Louis lost his head, that he be replaced by Bonaparte.

And, finally, the guillotine blade shall come down, bringing a once undeniably awesome institution to its merciful end.

Show them my head - it's worth it!

Roggespierre - (closing by Georges-Jacques Danton)

**Apologies to Dr. Jack Badofsky

Wednesday, August 12, 2009

IndyCar News: Target Ganassi Racing Without a Fire Suit?

In the latest example of why a corporatist approach to motorsports is akin to racing without a fire suit, billionaire hedge fund manager William Ackman apparently will not leave well enough alone at Target Corp. Rebuffed in his previous attempt to remove four board members and replace them with independent directors, Ackman has decided to retain his Target shares in what analysts believe could be the beginning of another hostile takeover bid. What would an Ackman-led Target Corp mean for Chip Ganassi Racing?

Let's just say that Mike Hull might want to reconsider his position in favor of high-tech, high-cost racing.

Target Ganassi Racing generates sponsorship revenues that far exceed the value of the racing product that it supplies. That alone is likely of little concern to Ackman.

However, the mechanism that is used to lever Ganassi's returns would be a good candidate for reconsideration under an Ackman regime. Financial buyers, particularly those who grew up in Westchester County, New York, are not typically big fans of motorsports. More important, they are not even little fans of granting concessions to suppliers just because those suppliers assist in funding a racing team.

Let's use distributors of GPS systems as an example. Garmin is the clear market leader, a still-growing, profitable firm that commands premium prices for its products. Tom Tom had cut into Garmin's market share lead before reporting disappointing quarterly earnings in Q2. Tom Tom is a major associate sponsor of Target Ganassi Racing - that's why Dario Franchitti occasionally drives that pea-green Tom Tom car.
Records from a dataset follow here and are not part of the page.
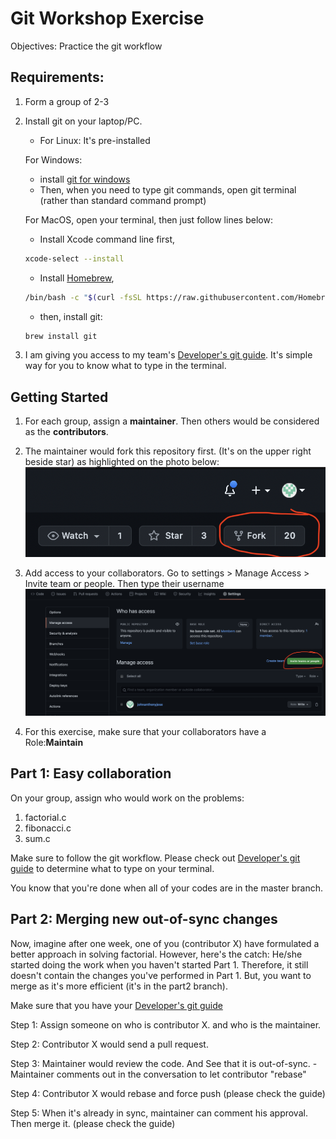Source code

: # Git Workshop Exercise

Objectives: Practice the git workflow

## Requirements:
1. Form a group of 2-3
2. Install git on your laptop/PC.
    - For Linux: It's pre-installed

    For Windows: 
    - install [git for windows](https://git-scm.com/download/win)
    - Then, when you need to type git commands, open git terminal (rather than standard command prompt)

    For MacOS, open your terminal, then just follow lines below:
    - Install Xcode command line first, 
    ```bash
    xcode-select --install
    ```
    - Install [Homebrew](https://brew.sh), 
    ```bash
    /bin/bash -c "$(curl -fsSL https://raw.githubusercontent.com/Homebrew/install/HEAD/install.sh)"
    ```
    - then, install git:  
    ```bash
    brew install git
    ```

3. I am giving you access to my team's [Developer's git guide](https://docs.google.com/document/d/1heDkCs0eGNYjyOA3JpF64k3NtwgAFSRxz15CVEvyOaA/edit). It's simple way for you to know what to type in the terminal.



## Getting Started

1. For each group, assign a **maintainer**. Then others would be considered as the **contributors**.

2. The maintainer would fork this repository first. (It's on the upper right beside star) as highlighted on the photo below:
    ![fork](assets/fork.png)

3. Add access to your collaborators. Go to settings > Manage Access > Invite team or people. Then type their username
![add access](assets/add-access.png)

4. For this exercise, make sure that your collaborators have a Role:**Maintain**


## Part 1: Easy collaboration

On your group, assign who would work on the problems:
1. factorial.c
2. fibonacci.c
3. sum.c

Make sure to follow the git workflow. Please check out [Developer's git guide](https://docs.google.com/document/d/1heDkCs0eGNYjyOA3JpF64k3NtwgAFSRxz15CVEvyOaA/edit) to determine what to type on your terminal.

You know that you're done when all of your codes are in the master branch.



## Part 2: Merging new out-of-sync changes

Now, imagine after one week, one of you (contributor X) have formulated a better approach in solving factorial. However, here's the catch: He/she started doing the work when you haven't started Part 1. Therefore, it still doesn't contain the changes you've performed in Part 1. But, you want to merge as it's more efficient (it's in the part2 branch).

Make sure that you have your [Developer's git guide](https://docs.google.com/document/d/1heDkCs0eGNYjyOA3JpF64k3NtwgAFSRxz15CVEvyOaA/edit)

Step 1: Assign someone on who is contributor X. and who is the maintainer.

Step 2: Contributor X would send a pull request.

Step 3: Maintainer would review the code. And See that it is out-of-sync.
    - Maintainer comments out in the conversation to let contributor "rebase"

Step 4: Contributor X would rebase and force push (please check the guide)

Step 5: When it's already in sync, maintainer can comment his approval. Then merge it. (please check the guide)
An investor such as Bill Ackman, or at least one of his surrogates, is likely to ask the question: "Why the hell are we stocking so much Tom Tom? Garmin is easier to sell and commands premium prices."

A legacy marketing rep from the previous regime replies: "Tom Tom is a partner in our race team."

Ackman Surrogate: "Our what?"

And that, as they say, is that. This exercise is repeated for all suppliers that are involved in Target Chip Ganassi Racing. The racing program is determined to have come at much greater cost than previously believed due to the carrying cost of unsold merchandise and the opportunity cost of not stocking brands that are easier to sell and at better prices.

Cue the press release. "We appreciate all of the hard work that Target Chip Ganassi Racing has done over the years, but we have determined that alternative marketing and promotion incentives will be more effective...."

Like all IndyCar teams, Target Chip Ganassi Racing is effectively racing without a fire suit. Its revenues are highly concentrated in payments it receives from its leveraged supply chain agreement with Target. There is almost no probability that Ganassi will be able to replace those revenues, again because the cost of the product he supplies is greater than the price at which it is sold. His team manufactures approximately nothing of value. Appearance money won't begin to cover the cost of participation. Without Target the future does not look good.

Of course, it's entirely possible that Ackman will strike out again. If so, then TCGR is likely preserved for some time to come. But know this: there will be another Ackman, and another after him. One of them will pull off the deal, and Ganassi will be out of luck and other people's money.

The same could be said of Roger Penske, who has to be hoping that the FDA doesn't regulate his sponsor out of existence once it commences oversight of the tobacco industry. It is distressing enough that The Captain's own company had to pony-up to allow Will Power to get five more starts in 2009.

We therefore reiterate: the low cost versus high-tech debate is a moot point. Low cost - and we mean really, really low cost - is the only viable strategic option. Choose it now, IRL management, and you might just be surprised to discover who comes around to agreeing with you.